** Opening Information provided block **

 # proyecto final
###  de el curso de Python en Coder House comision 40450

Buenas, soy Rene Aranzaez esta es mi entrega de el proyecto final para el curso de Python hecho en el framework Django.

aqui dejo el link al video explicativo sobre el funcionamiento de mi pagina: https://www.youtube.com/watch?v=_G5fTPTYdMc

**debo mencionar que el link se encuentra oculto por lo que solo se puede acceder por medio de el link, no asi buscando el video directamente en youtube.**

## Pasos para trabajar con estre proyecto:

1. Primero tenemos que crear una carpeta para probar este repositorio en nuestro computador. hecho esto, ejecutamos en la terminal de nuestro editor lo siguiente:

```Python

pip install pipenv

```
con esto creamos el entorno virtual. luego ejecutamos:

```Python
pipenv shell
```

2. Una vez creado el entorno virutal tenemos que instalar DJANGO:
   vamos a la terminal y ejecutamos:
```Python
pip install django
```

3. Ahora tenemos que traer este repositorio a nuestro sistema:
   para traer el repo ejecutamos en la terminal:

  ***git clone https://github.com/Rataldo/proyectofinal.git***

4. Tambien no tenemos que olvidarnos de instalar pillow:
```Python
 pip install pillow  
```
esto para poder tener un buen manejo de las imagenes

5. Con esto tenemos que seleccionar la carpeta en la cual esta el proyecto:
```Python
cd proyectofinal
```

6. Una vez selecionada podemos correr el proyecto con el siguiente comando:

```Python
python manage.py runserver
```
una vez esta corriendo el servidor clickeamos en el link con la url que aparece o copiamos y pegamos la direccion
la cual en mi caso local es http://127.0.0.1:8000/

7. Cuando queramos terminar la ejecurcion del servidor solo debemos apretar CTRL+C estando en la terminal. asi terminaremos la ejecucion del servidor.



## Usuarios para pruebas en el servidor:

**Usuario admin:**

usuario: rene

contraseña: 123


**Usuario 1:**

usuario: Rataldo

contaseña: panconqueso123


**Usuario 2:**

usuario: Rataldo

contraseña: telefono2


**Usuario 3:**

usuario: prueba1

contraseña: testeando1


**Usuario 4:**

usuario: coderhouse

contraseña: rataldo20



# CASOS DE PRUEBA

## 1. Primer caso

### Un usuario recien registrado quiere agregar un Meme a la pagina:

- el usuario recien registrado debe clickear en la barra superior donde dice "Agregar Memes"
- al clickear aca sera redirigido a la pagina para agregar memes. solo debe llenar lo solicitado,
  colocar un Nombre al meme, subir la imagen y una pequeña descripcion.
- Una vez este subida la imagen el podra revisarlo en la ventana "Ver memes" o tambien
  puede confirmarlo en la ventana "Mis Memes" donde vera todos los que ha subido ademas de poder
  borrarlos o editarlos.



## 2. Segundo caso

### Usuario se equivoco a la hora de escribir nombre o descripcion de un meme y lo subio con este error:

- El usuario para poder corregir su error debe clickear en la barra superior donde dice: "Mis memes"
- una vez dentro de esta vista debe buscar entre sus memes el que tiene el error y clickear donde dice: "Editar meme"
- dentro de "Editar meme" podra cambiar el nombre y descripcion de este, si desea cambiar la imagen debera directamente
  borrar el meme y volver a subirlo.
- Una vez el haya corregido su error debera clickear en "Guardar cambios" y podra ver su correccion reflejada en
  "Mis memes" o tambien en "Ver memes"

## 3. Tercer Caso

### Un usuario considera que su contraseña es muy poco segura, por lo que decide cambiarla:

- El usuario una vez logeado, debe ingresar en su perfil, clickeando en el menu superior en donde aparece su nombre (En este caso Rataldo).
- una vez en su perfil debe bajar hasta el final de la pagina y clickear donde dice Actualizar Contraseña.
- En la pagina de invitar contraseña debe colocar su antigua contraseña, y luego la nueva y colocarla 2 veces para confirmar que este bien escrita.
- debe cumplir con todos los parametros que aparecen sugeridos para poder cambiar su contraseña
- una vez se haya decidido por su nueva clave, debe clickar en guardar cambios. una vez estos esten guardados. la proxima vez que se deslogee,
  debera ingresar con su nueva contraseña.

** Closing Information provided block **

Task brief
All lines from the one containing "- una vez se" to the last line of the material above must be copied exactly, and only those.

Response area
- una vez se haya decidido por su nueva clave, debe clickar en guardar cambios. una vez estos esten guardados. la proxima vez que se deslogee,
  debera ingresar con su nueva contraseña.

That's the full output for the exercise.